● **Entries shown**
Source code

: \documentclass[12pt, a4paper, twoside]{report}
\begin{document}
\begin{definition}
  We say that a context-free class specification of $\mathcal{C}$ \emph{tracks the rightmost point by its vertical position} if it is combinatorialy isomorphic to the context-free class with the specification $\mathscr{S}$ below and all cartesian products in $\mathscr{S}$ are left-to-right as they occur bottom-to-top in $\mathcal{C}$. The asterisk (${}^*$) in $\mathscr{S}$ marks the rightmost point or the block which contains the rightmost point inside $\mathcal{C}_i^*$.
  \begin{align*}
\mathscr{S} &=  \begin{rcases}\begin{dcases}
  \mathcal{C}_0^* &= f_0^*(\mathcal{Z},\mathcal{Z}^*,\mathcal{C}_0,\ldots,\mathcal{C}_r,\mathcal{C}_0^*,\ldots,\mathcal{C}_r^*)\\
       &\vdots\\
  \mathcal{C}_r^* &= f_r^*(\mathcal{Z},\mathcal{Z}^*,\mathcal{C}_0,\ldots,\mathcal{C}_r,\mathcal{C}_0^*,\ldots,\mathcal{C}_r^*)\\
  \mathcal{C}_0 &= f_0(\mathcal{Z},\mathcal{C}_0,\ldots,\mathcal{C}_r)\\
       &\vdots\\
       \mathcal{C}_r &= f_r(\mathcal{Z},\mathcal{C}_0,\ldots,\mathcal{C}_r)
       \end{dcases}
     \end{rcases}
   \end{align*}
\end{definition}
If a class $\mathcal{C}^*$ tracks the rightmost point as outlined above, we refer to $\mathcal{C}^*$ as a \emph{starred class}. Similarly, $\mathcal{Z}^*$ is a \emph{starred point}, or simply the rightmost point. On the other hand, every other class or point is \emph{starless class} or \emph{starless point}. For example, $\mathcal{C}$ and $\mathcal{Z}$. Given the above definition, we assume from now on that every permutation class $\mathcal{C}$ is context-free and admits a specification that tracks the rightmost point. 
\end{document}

● **Problem details**
Could you copy each line in the listing above that includes the word "rcases"?

● **Answer to the problem**
\mathscr{S} &=  \begin{rcases}\begin{dcases}
     \end{rcases}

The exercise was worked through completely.